◆ TASK OBJECTIVE ◆
Retype, without any change, the first line of the records and every line after it through the one containing "CRTT compares a".

*** DATASET RECORDS Section Begins ***

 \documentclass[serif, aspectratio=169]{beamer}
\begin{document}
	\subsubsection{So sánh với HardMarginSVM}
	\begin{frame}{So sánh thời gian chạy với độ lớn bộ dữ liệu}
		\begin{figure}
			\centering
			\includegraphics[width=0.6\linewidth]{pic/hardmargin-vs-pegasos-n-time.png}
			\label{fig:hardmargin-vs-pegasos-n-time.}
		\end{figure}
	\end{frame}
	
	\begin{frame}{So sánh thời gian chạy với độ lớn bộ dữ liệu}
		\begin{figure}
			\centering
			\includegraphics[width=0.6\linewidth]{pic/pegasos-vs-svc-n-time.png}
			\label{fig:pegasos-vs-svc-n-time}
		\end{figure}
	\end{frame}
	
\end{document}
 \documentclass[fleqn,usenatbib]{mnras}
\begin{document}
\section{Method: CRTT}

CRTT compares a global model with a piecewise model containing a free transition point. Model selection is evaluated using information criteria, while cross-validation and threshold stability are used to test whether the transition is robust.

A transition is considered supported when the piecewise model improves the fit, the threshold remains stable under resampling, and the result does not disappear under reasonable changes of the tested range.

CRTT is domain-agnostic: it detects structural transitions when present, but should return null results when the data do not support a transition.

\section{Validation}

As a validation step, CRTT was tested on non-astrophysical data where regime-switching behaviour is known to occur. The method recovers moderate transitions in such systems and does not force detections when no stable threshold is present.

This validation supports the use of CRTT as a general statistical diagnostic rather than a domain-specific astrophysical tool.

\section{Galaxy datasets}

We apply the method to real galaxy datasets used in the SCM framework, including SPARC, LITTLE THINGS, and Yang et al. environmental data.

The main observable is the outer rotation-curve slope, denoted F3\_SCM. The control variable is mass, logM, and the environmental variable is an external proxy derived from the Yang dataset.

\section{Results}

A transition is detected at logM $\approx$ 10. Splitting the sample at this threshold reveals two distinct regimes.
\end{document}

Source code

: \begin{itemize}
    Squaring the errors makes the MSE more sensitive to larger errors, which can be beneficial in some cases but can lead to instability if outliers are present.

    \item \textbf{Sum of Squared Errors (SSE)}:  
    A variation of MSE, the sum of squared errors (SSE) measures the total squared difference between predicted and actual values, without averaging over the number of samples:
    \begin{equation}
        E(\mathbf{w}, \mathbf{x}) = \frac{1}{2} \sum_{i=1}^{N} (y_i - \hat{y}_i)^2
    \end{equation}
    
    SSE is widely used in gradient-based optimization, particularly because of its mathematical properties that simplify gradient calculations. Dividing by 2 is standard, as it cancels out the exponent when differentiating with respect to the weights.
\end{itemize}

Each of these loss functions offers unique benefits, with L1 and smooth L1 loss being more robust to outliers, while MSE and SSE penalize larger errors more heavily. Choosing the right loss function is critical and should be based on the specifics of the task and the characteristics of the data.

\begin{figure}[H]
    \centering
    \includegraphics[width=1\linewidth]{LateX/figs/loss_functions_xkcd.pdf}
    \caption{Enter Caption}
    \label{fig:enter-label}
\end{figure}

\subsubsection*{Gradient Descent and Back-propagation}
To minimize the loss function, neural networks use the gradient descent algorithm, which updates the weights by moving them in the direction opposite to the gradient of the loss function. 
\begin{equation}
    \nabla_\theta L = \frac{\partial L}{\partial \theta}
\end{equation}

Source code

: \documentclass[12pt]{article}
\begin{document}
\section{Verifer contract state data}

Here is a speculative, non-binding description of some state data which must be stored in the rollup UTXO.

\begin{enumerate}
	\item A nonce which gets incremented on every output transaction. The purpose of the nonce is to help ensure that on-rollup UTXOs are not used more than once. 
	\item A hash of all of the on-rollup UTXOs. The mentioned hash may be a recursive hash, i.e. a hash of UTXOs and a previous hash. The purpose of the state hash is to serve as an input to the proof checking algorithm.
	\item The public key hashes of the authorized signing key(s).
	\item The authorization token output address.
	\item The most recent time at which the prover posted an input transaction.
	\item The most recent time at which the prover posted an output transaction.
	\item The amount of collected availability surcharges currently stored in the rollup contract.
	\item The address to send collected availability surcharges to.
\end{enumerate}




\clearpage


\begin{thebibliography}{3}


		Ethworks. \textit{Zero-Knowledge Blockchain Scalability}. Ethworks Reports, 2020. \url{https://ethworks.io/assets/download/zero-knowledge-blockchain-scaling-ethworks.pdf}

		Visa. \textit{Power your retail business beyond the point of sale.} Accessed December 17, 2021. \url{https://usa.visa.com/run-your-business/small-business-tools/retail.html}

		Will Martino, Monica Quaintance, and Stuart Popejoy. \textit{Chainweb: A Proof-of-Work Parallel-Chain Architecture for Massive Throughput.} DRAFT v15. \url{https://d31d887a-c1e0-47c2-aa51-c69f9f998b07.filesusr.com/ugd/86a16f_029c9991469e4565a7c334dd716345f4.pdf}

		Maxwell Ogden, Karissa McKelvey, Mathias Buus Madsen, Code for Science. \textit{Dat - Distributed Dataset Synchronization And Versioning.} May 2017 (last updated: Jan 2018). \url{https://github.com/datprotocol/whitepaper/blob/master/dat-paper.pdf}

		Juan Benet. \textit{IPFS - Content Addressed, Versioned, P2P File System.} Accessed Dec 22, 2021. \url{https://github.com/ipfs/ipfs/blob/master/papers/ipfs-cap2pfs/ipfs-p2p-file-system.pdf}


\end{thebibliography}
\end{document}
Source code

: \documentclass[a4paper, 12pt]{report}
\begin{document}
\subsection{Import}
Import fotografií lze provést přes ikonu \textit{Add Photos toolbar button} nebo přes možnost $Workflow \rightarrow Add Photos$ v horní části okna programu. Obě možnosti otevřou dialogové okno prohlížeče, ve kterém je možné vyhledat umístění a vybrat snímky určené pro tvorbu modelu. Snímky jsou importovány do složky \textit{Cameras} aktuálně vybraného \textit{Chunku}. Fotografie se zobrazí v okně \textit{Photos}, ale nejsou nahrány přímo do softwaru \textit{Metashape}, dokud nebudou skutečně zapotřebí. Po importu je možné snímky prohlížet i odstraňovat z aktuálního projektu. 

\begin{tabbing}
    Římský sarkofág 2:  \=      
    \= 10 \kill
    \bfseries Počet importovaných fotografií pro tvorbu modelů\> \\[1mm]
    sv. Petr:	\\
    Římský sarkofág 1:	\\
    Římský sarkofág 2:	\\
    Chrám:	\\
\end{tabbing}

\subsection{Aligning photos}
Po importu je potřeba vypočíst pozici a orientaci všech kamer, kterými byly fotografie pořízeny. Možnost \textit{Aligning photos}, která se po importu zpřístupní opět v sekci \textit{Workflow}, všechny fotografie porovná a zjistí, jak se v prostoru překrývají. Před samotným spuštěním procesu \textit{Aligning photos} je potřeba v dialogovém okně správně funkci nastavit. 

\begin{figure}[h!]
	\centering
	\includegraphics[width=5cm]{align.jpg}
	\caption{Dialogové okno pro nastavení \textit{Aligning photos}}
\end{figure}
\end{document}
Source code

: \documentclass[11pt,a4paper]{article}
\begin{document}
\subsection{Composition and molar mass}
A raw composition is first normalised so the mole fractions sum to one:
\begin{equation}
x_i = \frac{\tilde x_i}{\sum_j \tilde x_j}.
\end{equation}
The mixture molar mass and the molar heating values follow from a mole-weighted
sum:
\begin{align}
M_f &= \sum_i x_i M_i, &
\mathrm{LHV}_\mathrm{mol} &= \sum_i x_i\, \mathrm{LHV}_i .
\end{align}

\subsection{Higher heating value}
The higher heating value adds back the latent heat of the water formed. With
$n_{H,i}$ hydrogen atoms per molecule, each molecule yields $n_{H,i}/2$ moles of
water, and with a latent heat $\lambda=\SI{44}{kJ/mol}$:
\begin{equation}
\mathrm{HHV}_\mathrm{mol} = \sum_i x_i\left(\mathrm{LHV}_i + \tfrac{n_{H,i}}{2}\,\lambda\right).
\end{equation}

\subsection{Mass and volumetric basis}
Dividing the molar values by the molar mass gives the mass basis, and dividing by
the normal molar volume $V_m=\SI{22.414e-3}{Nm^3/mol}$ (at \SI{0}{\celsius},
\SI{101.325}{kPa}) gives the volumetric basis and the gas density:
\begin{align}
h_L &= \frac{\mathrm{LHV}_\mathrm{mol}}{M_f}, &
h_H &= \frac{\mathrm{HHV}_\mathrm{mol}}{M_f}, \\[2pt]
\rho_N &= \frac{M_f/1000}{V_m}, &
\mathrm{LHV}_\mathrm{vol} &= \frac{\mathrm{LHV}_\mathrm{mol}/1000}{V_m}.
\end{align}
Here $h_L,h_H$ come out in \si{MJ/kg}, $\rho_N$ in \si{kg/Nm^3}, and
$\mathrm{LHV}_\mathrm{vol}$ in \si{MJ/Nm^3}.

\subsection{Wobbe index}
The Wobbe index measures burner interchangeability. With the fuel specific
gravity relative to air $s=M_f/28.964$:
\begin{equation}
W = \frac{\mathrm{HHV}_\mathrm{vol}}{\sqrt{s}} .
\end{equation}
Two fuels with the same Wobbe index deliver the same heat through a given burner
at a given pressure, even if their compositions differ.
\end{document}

*** DATASET RECORDS Section Ends ***

◆ ANSWER BELOW ◆
 \documentclass[serif, aspectratio=169]{beamer}
\begin{document}
	\subsubsection{So sánh với HardMarginSVM}
	\begin{frame}{So sánh thời gian chạy với độ lớn bộ dữ liệu}
		\begin{figure}
			\centering
			\includegraphics[width=0.6\linewidth]{pic/hardmargin-vs-pegasos-n-time.png}
			\label{fig:hardmargin-vs-pegasos-n-time.}
		\end{figure}
	\end{frame}
	
	\begin{frame}{So sánh thời gian chạy với độ lớn bộ dữ liệu}
		\begin{figure}
			\centering
			\includegraphics[width=0.6\linewidth]{pic/pegasos-vs-svc-n-time.png}
			\label{fig:pegasos-vs-svc-n-time}
		\end{figure}
	\end{frame}
	
\end{document}
 \documentclass[fleqn,usenatbib]{mnras}
\begin{document}
\section{Method: CRTT}

CRTT compares a global model with a piecewise model containing a free transition point. Model selection is evaluated using information criteria, while cross-validation and threshold stability are used to test whether the transition is robust.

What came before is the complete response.